[PATCH AUTOSEL 6.18-5.10] clk: mvebu: cp110 add CLK_IGNORE_UNUSED to pcie_x10, pcie_x11 & pcie_x4

Sasha Levin sashal at kernel.org
Tue Dec 9 19:48:56 PST 2025


From: Josua Mayer <josua at solid-run.com>

[ Upstream commit f0e6bc0c3ef4b4afb299bd6912586cafd5d864e9 ]

CP110 based platforms rely on the bootloader for pci port
initialization.
TF-A actively prevents non-uboot re-configuration of pci lanes, and many
boards do not have software control over the pci card reset.

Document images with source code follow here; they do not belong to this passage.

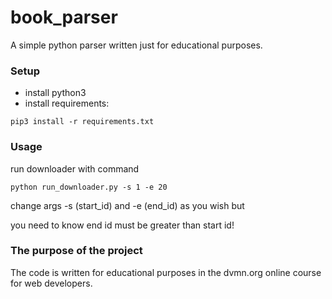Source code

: # book_parser
A simple python parser written just for educational purposes.

### Setup
- install python3
- install requirements:
```
pip3 install -r requirements.txt
```

### Usage
run downloader with command
```
python run_downloader.py -s 1 -e 20
```

change args -s (start_id) and -e (end_id) as you wish but

you need to know end id must be greater than start id!

###  The purpose of the project
The code is written for educational purposes in the dvmn.org online course for web developers.
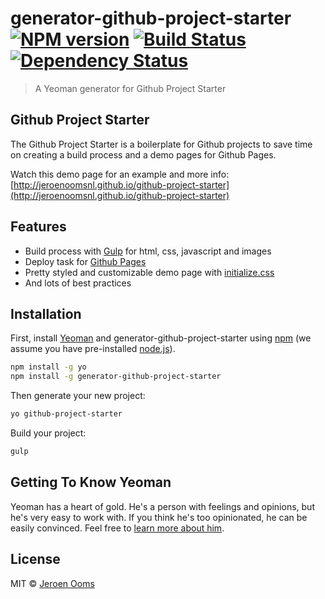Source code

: # generator-github-project-starter [![NPM version][npm-image]][npm-url] [![Build Status][travis-image]][travis-url] [![Dependency Status][daviddm-image]][daviddm-url]
> A Yeoman generator for Github Project Starter

## Github Project Starter

The Github Project Starter is a boilerplate for Github projects to save time on creating a build process and a demo pages for Github Pages.

Watch this demo page for an example and more info:
[http://jeroenoomsnl.github.io/github-project-starter](http://jeroenoomsnl.github.io/github-project-starter)

## Features
-	Build process with [Gulp](http://gulpjs.com) for html, css, javascript and images
-	Deploy task for [Github Pages](https://pages.github.com)
-	Pretty styled and customizable demo page with [initialize.css](http://jeroenoomsnl.github.io/initialize-css/)
-	And lots of best practices

## Installation

First, install [Yeoman](http://yeoman.io) and generator-github-project-starter using [npm](https://www.npmjs.com/) (we assume you have pre-installed [node.js](https://nodejs.org/)).

```bash
npm install -g yo
npm install -g generator-github-project-starter
```

Then generate your new project:

```bash
yo github-project-starter
```

Build your project:

```bash
gulp
```

## Getting To Know Yeoman

Yeoman has a heart of gold. He&#39;s a person with feelings and opinions, but he&#39;s very easy to work with. If you think he&#39;s too opinionated, he can be easily convinced. Feel free to [learn more about him](http://yeoman.io/).

## License

MIT © [Jeroen Ooms](http://jeroenooms.nl)


[npm-image]: https://badge.fury.io/js/generator-github-project-starter.svg
[npm-url]: https://npmjs.org/package/generator-github-project-starter
[travis-image]: https://travis-ci.org/jeroenoomsNL/generator-github-project-starter.svg?branch=master
[travis-url]: https://travis-ci.org/jeroenoomsNL/generator-github-project-starter
[daviddm-image]: https://david-dm.org/jeroenoomsNL/generator-github-project-starter.svg?theme=shields.io
[daviddm-url]: https://david-dm.org/jeroenoomsNL/generator-github-project-starter
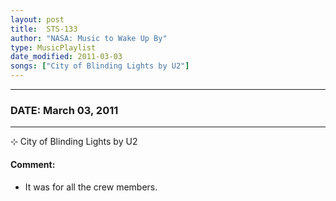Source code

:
 ```yaml
---
layout: post
title:  STS-133
author: "NASA: Music to Wake Up By"
type: MusicPlaylist
date_modified: 2011-03-03
songs: ["City of Blinding Lights by U2"]
---
```


----
### DATE: March 03, 2011
----
⊹ City of Blinding Lights by U2

#### Comment:
* It was for all the crew members.



<br/>
<center>
	<a target="_blank"
	   href="https://twitter.com/intent/tweet?hashtags=Space,NASA,Playlist,NASAWakeupCalls,SpaceProgram&text={{ page.author}}, '{{ page.songs.first }}' {{ page.title }}, {{ page.date | date: '%B %d, %Y' }}. {{ site.url }}{{ page.url }}&via=nasawakeupcalls"><i class="fab fa-twitter" alt="Tweet this page" style="font-size: 1.3em;"></i></a>
	&nbsp; 	<i class="fas fa-user-astronaut" style="font-size: 1.5em;"></i> &nbsp;
    <a type="amzn" search="'City of Blinding Lights by U2'" category="popular music">
    <i class="fab fa-amazon" style="font-size: 1.3em;"></i></a>
</center>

If a pci port had link at boot-time and the clock is stopped at a later
point, the link fails and can not be recovered.

PCI controller driver probe - and by extension ownership of a driver for
the pci clocks - may be delayed especially on large modular kernels,
causing the clock core to start disabling unused clocks.

Add the CLK_IGNORE_UNUSED flag to the three pci port's clocks to ensure
they are not stopped before the pci controller driver has taken
ownership and tested for an existing link.

This fixes failed pci link detection when controller driver probes late,
e.g. with arm64 defconfig and CONFIG_PHY_MVEBU_CP110_COMPHY=m.

Closes: https://lore.kernel.org/r/b71596c7-461b-44b6-89ab-3cfbd492639f@solid-run.com
Signed-off-by: Josua Mayer <josua at solid-run.com>
Reviewed-by: Andrew Lunn <andrew at lunn.ch>
Signed-off-by: Gregory CLEMENT <gregory.clement at bootlin.com>
Signed-off-by: Sasha Levin <sashal at kernel.org>
---

LLM Generated explanations, may be completely bogus:

## Commit Analysis: clk: mvebu: cp110 add CLK_IGNORE_UNUSED to pcie_x10,
pcie_x11 & pcie_x4

### 1. COMMIT MESSAGE ANALYSIS

**Subject:** Adding CLK_IGNORE_UNUSED flag to three PCIe clock gates on
Marvell CP110 platforms.

**Key problem described:**
- CP110 platforms rely on bootloader for PCIe port initialization
- TF-A (Trusted Firmware-A) prevents non-U-Boot reconfiguration of PCIe
  lanes
- Many boards lack software control over PCIe card reset
- If a PCIe port had an active link at boot and the clock is stopped
  later, the link fails permanently and cannot be recovered
- PCIe controller driver probe may be delayed on large modular kernels,
  causing the clock framework to disable "unused" clocks before the
  driver takes ownership

**Important tags:**
- **No "Cc: stable at vger.kernel.org"** - maintainer didn't explicitly
  request backport
- **No "Fixes:" tag** - unclear when the issue was introduced
- **Reviewed-by: Andrew Lunn** - reputable ARM/networking kernel
  developer
- **Closes:** link to lore.kernel.org bug report - confirms real users
  hit this

### 2. CODE CHANGE ANALYSIS

The change adds a new `gate_flags()` helper function that returns
`CLK_IGNORE_UNUSED` for three specific clock gates:
- `CP110_GATE_PCIE_X1_0` (pcie_x10)
- `CP110_GATE_PCIE_X1_1` (pcie_x11)
- `CP110_GATE_PCIE_X4` (pcie_x4)

This flag is then passed to `init.flags` when registering gate clocks.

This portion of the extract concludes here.